• Search
  • Menu

Terdakwa Korupsi Pengadaan Kapal di Kaur Kembalikan Uang Rp 203 Juta

| Jumat, 18 November 2016 - 09:38 WIB | 309 Views



Tiga terdakwa korupsi proyek pengadaan kapal nelayan di DKP Kaur, sudah mengembalikan uang kerugian negara kepada Kejari setempat sebesar Rp 203 juta.

Bengkulu, Baranews.co - Tiga terdakwa dugaan korupsi proyek pengadaan bantuan kapal tahun 2015, di Dinas Kelautan dan Perikanan Kabupaten Kaur, Bengkulu, YM, SO, dan HWN telah mengembalikan uang ke negara sebesar Rp 203 juta.


"Tiga terdakwa korupsi proyek pengadaan kapal nelayan di DKP Kaur, sudah mengembalikan uang kerugian negara kepada Kejari setempat sebesar Rp 203 juta. Jadi, dalam kasus ini tidak ada lagi kerugian negara karena sudah mereka kembalikan," kata Kepala Kejari Kaur melalui Kasi Pidsus, Riky Musriza, di Bengkulu, Kamis (17/11).


Ia mengatakan, dalam kasus dugaan tindak pidana korupsi ini, para terdakwa dinilai terbukti melakukan mark up harga dalam pengadaan kapal nelayan menggunakan APBD Kaur tahun 2015.


Harga kapal yang mereka belikan tidak sesuai dengan anggaran yang tersedia saat itu. Akibat, permainan harga pembelian kapal bantuan untuk nelayan tradisional itu, maka negara dirugikan sebesar Rp 203 juta.


Namun, dalam proses persidangan para tersangka telah mengembalikan uang ke negara sebesar Rp 203 juta, sehingga dalam kasus ini tidak ada lagi kerugian negara karena sudah dikembalikan.

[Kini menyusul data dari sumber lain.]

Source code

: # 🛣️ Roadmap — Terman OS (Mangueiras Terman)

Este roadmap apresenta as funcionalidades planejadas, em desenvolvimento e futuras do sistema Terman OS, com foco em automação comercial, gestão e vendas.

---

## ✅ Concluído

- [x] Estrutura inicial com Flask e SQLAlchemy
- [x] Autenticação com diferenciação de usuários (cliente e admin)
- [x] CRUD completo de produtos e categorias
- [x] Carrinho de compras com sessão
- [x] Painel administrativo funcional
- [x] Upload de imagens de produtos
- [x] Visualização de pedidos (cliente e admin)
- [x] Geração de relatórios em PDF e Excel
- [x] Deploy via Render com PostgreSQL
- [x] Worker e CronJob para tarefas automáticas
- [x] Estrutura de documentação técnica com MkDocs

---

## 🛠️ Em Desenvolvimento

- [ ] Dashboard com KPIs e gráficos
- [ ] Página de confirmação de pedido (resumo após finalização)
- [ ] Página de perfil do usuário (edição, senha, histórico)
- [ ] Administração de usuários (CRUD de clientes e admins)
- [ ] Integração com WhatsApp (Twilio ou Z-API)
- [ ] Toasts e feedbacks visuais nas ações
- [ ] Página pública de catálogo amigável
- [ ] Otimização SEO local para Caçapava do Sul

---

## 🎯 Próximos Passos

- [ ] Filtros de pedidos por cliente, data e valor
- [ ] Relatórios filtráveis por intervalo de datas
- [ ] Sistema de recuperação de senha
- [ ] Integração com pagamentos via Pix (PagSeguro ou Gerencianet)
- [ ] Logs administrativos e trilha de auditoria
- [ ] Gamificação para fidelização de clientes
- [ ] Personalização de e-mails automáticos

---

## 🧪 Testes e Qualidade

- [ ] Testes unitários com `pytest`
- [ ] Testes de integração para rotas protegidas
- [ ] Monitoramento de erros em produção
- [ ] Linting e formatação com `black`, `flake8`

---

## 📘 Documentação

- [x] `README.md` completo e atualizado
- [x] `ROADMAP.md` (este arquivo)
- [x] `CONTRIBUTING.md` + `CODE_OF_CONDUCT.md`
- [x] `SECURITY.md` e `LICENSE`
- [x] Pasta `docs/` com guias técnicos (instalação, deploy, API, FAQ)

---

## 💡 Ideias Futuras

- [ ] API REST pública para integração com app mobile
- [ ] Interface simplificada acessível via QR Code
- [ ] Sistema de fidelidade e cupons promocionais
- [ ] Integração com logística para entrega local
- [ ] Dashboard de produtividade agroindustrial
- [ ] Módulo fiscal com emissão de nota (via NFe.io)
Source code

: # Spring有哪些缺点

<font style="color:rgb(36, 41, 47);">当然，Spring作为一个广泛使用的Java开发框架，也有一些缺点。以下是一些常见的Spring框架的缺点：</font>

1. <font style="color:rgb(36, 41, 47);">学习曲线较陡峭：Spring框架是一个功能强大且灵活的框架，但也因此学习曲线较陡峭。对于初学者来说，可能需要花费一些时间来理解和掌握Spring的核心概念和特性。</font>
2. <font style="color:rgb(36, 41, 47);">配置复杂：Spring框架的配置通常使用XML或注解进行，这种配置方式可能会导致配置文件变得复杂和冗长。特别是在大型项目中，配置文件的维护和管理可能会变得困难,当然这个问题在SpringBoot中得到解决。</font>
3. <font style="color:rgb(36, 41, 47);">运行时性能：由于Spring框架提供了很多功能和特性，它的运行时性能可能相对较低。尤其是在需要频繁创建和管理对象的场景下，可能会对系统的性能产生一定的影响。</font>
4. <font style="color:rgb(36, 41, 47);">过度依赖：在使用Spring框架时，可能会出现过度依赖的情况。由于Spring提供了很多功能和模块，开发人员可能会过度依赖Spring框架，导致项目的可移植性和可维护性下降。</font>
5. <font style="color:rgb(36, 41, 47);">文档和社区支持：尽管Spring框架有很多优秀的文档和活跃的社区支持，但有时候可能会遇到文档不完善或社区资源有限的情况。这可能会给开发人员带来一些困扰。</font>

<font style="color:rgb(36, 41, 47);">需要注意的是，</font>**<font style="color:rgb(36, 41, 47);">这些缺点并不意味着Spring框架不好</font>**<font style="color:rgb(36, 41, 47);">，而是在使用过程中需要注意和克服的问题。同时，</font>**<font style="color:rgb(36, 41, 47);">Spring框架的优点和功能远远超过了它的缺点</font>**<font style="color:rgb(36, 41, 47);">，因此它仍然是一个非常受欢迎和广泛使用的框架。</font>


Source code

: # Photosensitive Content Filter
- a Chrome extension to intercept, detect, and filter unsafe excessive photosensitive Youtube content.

Tiga terdakwa masing-masing YM mantan Kadis DKP Kaur, SO mantan Sekretaris DKP, dan HWN kontraktor pengadaan kapal. Dalam persidangan terketiga terdakwa YM dituntut jaksa penuntut umum (JPU) selama 20 bulan penjara.


Sedangkan terdakwa SO dan HWN dituntut JPU masing-masing selama 1 tahun 6 bulan atau 18 bulan penjara. "Proses persidangan kasus dugaan korupsi di DKP Kaur terus berjalan dan telah memasuki tahap penuntutan," ujarnya.


Namun, Riky belum dapat memastikan vonis perkara ini diputuskan majelis hakim. "Namun diperkirakan tidak lama lagi karena persidangan sudah memasuki tahap penuntutan," katanya.


Seperti diketahui pada tahun 2015, DKP Kaur menganggarkan dana miliaran rupiah di APBD setempat untuk pembelian pengadaan kapal bantuan untuk nelayan tradisional di daerah itu.


Namun, dalam pelaksanaan pembelikan kapal nelayan tersebut, harganya kapal diduga digelembungkan. Kasus ini diusut Kejari setempat dan berhasil menetapkan tiga orang tersangka, yakni YM, SO, dan HWN.


Dari hasil audit BPKP Provinsi Bengkulu, kasus dugaan korupsi pengadaan kapal nelayan tersebut, telah ditemukan kerugian negara sebesar Rp 203 juta.